2012年12月23日 星期日

20121209橫濱港未來廳Krystian Zimerman獨奏會



JR原宿站


明治神宮正參道上的第二座鳥居

和洋聯姻的新人


搭乘末班新幹線自名古屋返回東京旅館後,次日晨在旅館略事懶散,吃完早餐瞄完報紙,再出門搭乘JR山手線至可愛且保存完好的木造建築原宿站下車,至明治神宮內及鄰近的代代木公園外圍一遊。在東京冬日晴朗陽光與近公園的氛圍中享受週末閒適的氣息,其實是蠻舒服的事。正好碰到年底的婚禮旺季,在明治神宮有幸看到兩對新人的部分婚儀。在JR原宿車站附近的中華料理店簡單吃完日本拉麵,至新宿、銀座進行簡單的採買工作,隨即乘車返回品川旅館放下物件。算緊時間搭上湘南新宿Line前往橫濱的列車,到達JR橫濱站,再乘港未來(minato mirai)線至港未來站下車,前往港未來音樂廳。眼看還有些許時間,就近在港未來站的羅多倫咖啡店喝杯咖啡,吃塊小蛋糕提神兼補充熱量。


橫濱港未來音樂廳外觀


在外就看到等待入場的人龍
販售其他音樂會票券區
更改曲目的手寫告示

港未來音樂廳啟用於1998年,是擁有管風琴的大型音樂廳,鞋盒式的座位設計希望取得環繞式音響效果,大廳可容納2020人。129近傍晚時分舉行的是齊瑪曼獨奏會(Krystian Zimerman,臺灣人常以KZ縮寫再加上大神二字)。裡頭也有座位數較少的小廳。當日也有其他演奏者使用。等寄大衣處尚無須排隊,等待進場處則排了長串人龍,反正事先買妥票券的我跟著排隊人龍依序進場便是。進入音樂廳樓層,除見順道推銷接下來KZ於東京歌劇城音樂會、布雷洽茲(Rafael Blechacz)、阿芙蒂耶娃(Yulianna Avdeeva)獨奏會票券的海報外,亦見告示一張,意為依照演奏者意願更換曲目為德步西版畫、布拉姆斯第二號鋼琴奏鳴曲、蕭邦第三號鋼琴奏鳴曲。也就是日本兩場曲目的變化版,一次要聽到兩首重量級奏鳴曲,對於演奏者與聽眾都是嚴峻考驗。這的確出乎我意料之外的事,因為並未預期到可以聽到蕭邦奏鳴曲啊,該說是好運嗎?開場前,港未來音樂廳特別廣播,希望觀眾切勿擅自攝影、錄音,因為是侵犯演奏者肖像權與著作權,也將會影響演奏者情緒,請觀眾務必配合。

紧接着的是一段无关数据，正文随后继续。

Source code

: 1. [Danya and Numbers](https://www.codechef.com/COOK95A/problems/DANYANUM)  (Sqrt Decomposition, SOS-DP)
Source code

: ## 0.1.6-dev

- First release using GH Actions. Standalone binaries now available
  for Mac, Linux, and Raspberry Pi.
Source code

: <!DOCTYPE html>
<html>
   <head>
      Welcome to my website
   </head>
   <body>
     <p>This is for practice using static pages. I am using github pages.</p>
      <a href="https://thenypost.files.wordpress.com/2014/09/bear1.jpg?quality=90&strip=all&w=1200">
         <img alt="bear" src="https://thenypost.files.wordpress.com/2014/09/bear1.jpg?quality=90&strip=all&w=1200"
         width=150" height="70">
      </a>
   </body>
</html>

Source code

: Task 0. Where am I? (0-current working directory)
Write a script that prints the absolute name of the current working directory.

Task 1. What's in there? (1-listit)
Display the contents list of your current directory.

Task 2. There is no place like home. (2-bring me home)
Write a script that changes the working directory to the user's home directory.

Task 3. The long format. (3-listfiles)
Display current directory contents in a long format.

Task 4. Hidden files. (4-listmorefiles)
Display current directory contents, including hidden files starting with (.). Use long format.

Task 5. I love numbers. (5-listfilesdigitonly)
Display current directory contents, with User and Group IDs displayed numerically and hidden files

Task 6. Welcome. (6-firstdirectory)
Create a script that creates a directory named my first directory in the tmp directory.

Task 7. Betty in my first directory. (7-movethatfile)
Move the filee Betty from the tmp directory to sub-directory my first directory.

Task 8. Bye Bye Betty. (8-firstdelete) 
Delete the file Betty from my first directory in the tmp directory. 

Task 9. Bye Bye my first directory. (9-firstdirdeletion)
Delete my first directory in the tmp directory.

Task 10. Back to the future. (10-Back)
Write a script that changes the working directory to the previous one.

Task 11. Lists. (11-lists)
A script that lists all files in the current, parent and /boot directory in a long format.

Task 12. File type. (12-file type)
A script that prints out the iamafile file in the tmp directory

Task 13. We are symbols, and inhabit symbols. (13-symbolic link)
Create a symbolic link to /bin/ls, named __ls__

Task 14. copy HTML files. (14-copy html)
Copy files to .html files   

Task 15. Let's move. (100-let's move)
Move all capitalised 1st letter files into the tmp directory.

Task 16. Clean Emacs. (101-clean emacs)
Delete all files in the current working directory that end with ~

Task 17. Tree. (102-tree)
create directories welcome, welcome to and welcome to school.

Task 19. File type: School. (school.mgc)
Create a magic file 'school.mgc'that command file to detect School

港未來音樂廳大廳正面圖。圖片來源:pia ticket
特別的視野與聽覺經驗:在舞台上對視一般的觀眾席


近年休演,今年下半年才正式復出演奏會的齊瑪曼,仍有局部演奏會取消的狀況,之前透過網路各聽眾的心得分享意見不一,總令人為他的健康捏把冷汗。當天橫濱演奏會上看不出他有何健康不佳(或在舞台咳嗽)的感覺,心中會小小慶幸:至少聽眾們還有機會一飽耳福。齊瑪曼依例擺了特製樂譜於鋼琴上,坐在舞台後方的我,不只看到鋼琴、他踩踏板、也看到他髮線分邊後退,往地中海禿發展可能的滿頭白髮與演奏的表情,樂譜擺在架上顯然「安心」意義居多,至少眼拙如我看不出他瞄樂譜跟著視奏的情況。

齊瑪曼並未錄製德步西的版畫,今年為了德步西年音樂季,他放入演奏曲目中自是令人期待的演出項目之一。一出手,的確是齊瑪曼個人的特徵,本身音質稍輕而有極美的音色,與極為鮮明亮麗的高音,只要聲音具有集中度,加上踏板的運用,就足夠讓《版畫》組曲的〈塔〉、〈格拉那達的黃昏〉、〈雨中庭園〉呈現不同的景致。〈塔〉中輕巧和弦推演,層層的變化如同不同的光影反射,和未用全力推出的重音相間,確實構成富有折射一般的美感效果。也許齊瑪曼想到的塔是五重塔的陽光映照景象吧?連貫至中段〈格拉那達的黃昏〉,清亮的高音部,和仿吉他和弦節奏的低音,又和前曲構成不同景致,略微急促的低音推進為樂曲製造微妙的和諧感,可以說樂曲片段的樂思在演奏者的手上產生放大的效果,帶出最大的訊息,不管片段或整體都有其美。〈雨中庭園〉落下的雨滴一開始就是驟雨的規模,絕非涓滴,重音的運用使得這番驟雨是有節奏與變化的,有時加上風勢形成方向移轉。中段右手的高音又如同局部透出的陽光,告訴聽眾這場雨是無法持久的,至驟雨結束之前的演奏,光與影的呈現確實精彩。三首下來證明演奏者既專心致志於每個細節的雕琢,又能讓創作者的樂念落實為具象。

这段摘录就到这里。